その日は美しい蒼空が頭上に広がり、新しく仲間になった彼は満面の笑みを浮かべ、
「そうだね!仲間だ!」
と明るく答え、クラスメイトの男子達も一緒に笑うのだった。

彼はそんな仲間達といろんな所へ遊びに行き、仲間と言う絆を深めて行った。
一緒に居るだけで楽しく、彼の顔から笑顔が絶えることは無かった。

そして仲間が出来てから数ヶ月後、林間合宿のバスで座る位置をクラス全員で決めていた。
当然、彼は仲間と近くの席を選び、その席を決めた日から楽しみにしていた。
前日には寝ることが出来ない程楽しみにしていた。

そして林間合宿当日ー

バスいっぱいに広がる笑い声と話し声。
皆何をして遊ぶとか何を持って来たとか話し合っている。
もちろん彼も仲間と一緒に楽しく話をしている。

そんな車内のテンションは収まること無くバスが山中を走っている時、後ろから「ドン!」と言う大きな音が聞こえた。
そしてもう一度「ドン!」と言う音が聞こえたと思えば急にバスの後方がへこんでいた。
バスの後ろ数列に座っていた生徒は座席と車体の壁に挟まれ、痛みを訴えながら出ようともがいている。

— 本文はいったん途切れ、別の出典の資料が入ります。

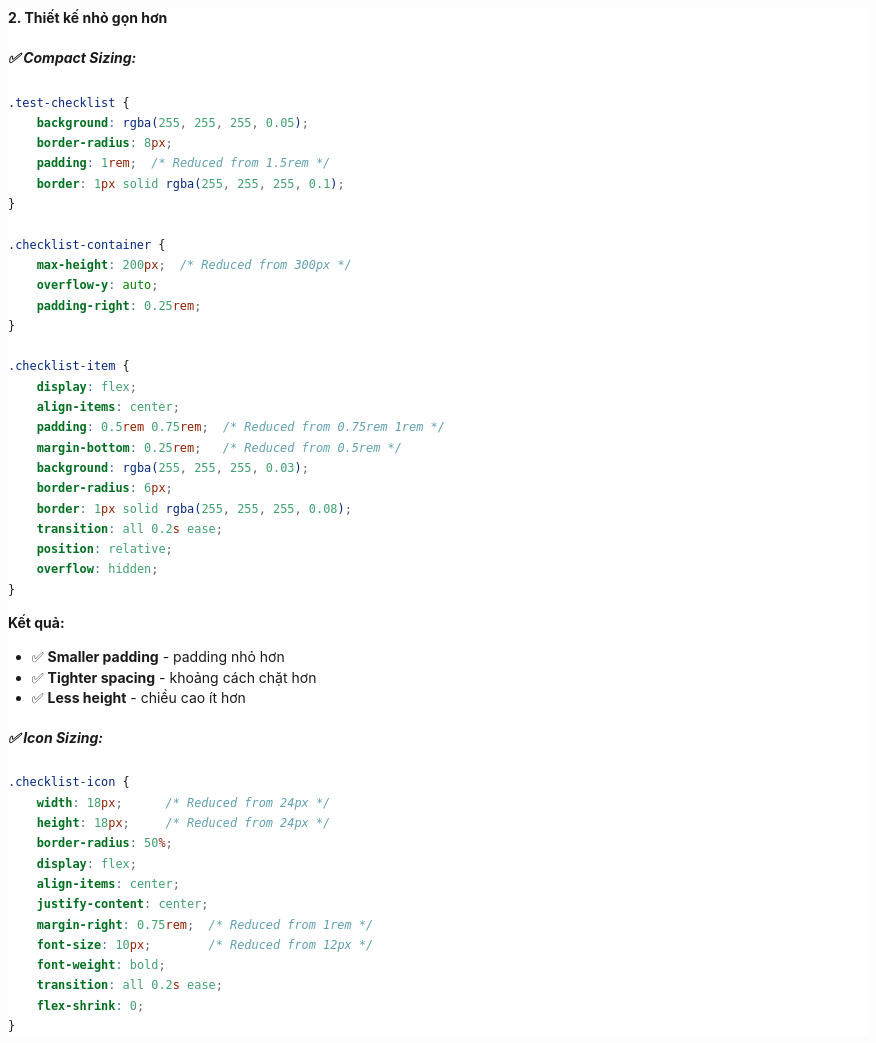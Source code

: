 #### **2. Thiết kế nhỏ gọn hơn**

##### **✅ Compact Sizing:**
```css
.test-checklist {
    background: rgba(255, 255, 255, 0.05);
    border-radius: 8px;
    padding: 1rem;  /* Reduced from 1.5rem */
    border: 1px solid rgba(255, 255, 255, 0.1);
}

.checklist-container {
    max-height: 200px;  /* Reduced from 300px */
    overflow-y: auto;
    padding-right: 0.25rem;
}

.checklist-item {
    display: flex;
    align-items: center;
    padding: 0.5rem 0.75rem;  /* Reduced from 0.75rem 1rem */
    margin-bottom: 0.25rem;   /* Reduced from 0.5rem */
    background: rgba(255, 255, 255, 0.03);
    border-radius: 6px;
    border: 1px solid rgba(255, 255, 255, 0.08);
    transition: all 0.2s ease;
    position: relative;
    overflow: hidden;
}
```

**Kết quả:**
- ✅ **Smaller padding** - padding nhỏ hơn
- ✅ **Tighter spacing** - khoảng cách chặt hơn
- ✅ **Less height** - chiều cao ít hơn

##### **✅ Icon Sizing:**
```css
.checklist-icon {
    width: 18px;      /* Reduced from 24px */
    height: 18px;     /* Reduced from 24px */
    border-radius: 50%;
    display: flex;
    align-items: center;
    justify-content: center;
    margin-right: 0.75rem;  /* Reduced from 1rem */
    font-size: 10px;        /* Reduced from 12px */
    font-weight: bold;
    transition: all 0.2s ease;
    flex-shrink: 0;
}
```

生徒は全員絶句した後、皆各々の方法でパニックし始めた。
彼はギリギリ潰されない列に座っていたが、後ろの列に座っていた仲間は挟まれていた。
仲間達は「痛い…助けて。」と言いながら目で彼に訴えて来ていた。
しかし彼は頭の中で思考が止まっていて、そこで立ち尽くすしか無かった。

そして、これだけではなかった。
「皆、座ってシートベルトをつけて!」
そんな先生の呼びかけを聞いたと同時にバスが何かに持ち上げられたように大きく傾く。
ヤバイと思い、彼は席に座り、素早くシートベルトをつける。
バスはそのまま傾きを戻すこと無く、山を転げ落ちて行った。

そんな中、彼は見た。
道路上に立って笑っている二人組を。
しかしじっくりと見る暇もなく、バスはどんどん加速して行く。
ずいぶん長い時間のように思える期間転げ落ちたあと、木にでも引っかかったのか、急にバス横向きには止まった。

彼は閉じていた目を開くとすぐ目を開けなければ良かったと思ってしまった。
なぜなら楽しい声が響いていたはずのバスは一変し、静かに静まり返っていた。
窓は割れ、シートベルトをつけ損ねた人が転がっている。
そこには先ほどまで隣に居た彼の仲間も居た。

彼は仲間の元へと駆け寄ろうとするが、全身の痛みが彼を襲う。
あらゆる所が傷む中、自分の左手の感覚が妙にない事に気がつき見てみる。
そこには前の座席に挟まれた手があった。
いくら動かそうと、きっちり挟まれているその手は動く気配を見せない。
周りからは他に無事だった数人の生徒の泣きじゃくる声や叫び声が聞こえ始めていた。

その後、誰かが通報してくれたのか、救急隊が駆けつけたらしいが、その時にはもう彼は気絶していた。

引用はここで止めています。